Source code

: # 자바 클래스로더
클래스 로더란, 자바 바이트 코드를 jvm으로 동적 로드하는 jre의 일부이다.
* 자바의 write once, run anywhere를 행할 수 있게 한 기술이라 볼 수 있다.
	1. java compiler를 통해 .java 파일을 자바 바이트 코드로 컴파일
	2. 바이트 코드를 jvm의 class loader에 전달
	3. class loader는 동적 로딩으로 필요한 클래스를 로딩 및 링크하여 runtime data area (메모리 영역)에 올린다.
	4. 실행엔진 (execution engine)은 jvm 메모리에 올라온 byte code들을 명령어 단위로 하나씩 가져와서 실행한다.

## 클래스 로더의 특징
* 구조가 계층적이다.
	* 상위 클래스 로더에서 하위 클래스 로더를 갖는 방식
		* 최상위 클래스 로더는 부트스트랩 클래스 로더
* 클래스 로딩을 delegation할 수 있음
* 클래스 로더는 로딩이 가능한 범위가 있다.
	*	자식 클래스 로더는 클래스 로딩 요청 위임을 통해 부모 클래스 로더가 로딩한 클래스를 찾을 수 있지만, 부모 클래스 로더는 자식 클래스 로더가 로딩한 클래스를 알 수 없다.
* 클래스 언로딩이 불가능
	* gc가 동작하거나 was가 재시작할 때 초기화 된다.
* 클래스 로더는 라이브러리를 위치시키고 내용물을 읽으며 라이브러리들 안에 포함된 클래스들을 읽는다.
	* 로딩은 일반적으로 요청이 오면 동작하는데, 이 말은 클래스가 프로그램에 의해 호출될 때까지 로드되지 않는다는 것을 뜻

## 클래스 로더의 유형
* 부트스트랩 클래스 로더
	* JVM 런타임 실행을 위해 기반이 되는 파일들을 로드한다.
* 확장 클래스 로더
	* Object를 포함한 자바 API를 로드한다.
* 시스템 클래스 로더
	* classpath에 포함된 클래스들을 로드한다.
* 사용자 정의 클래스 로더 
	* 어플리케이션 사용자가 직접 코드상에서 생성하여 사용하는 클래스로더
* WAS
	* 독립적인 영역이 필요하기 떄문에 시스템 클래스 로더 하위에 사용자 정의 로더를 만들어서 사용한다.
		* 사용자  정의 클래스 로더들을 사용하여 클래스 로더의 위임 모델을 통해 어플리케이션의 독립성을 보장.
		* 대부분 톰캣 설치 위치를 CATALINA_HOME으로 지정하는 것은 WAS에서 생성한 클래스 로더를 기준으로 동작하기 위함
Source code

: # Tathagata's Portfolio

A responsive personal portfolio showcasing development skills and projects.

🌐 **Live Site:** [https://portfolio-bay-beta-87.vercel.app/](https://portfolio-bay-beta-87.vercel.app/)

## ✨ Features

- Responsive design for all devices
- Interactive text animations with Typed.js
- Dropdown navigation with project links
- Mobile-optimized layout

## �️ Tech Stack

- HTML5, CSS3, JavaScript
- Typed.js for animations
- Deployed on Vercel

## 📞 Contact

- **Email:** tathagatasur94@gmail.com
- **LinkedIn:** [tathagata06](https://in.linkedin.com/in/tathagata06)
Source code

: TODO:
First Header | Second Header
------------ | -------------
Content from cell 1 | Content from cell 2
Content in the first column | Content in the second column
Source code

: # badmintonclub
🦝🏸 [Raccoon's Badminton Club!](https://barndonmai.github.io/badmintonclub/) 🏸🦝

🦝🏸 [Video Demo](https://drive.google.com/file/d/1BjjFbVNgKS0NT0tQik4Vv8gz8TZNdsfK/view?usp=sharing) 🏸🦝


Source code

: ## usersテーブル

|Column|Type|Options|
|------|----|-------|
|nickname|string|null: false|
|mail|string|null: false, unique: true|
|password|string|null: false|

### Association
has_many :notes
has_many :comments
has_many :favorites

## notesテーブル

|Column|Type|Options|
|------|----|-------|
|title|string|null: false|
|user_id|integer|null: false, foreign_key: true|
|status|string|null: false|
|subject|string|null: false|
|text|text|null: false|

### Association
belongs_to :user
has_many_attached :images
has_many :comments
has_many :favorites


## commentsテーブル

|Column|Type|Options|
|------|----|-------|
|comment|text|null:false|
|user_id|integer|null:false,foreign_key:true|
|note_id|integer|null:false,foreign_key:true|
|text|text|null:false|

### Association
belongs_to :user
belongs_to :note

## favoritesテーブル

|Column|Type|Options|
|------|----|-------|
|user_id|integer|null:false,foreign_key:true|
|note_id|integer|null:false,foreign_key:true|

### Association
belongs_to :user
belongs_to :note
■ ■ ■ ■ ■
*Exercise details:*
Which lines in the material contain the word "with"? Pull each of them out.

*Answer to this exercise:*
- Interactive text animations with Typed.js
- Dropdown navigation with project links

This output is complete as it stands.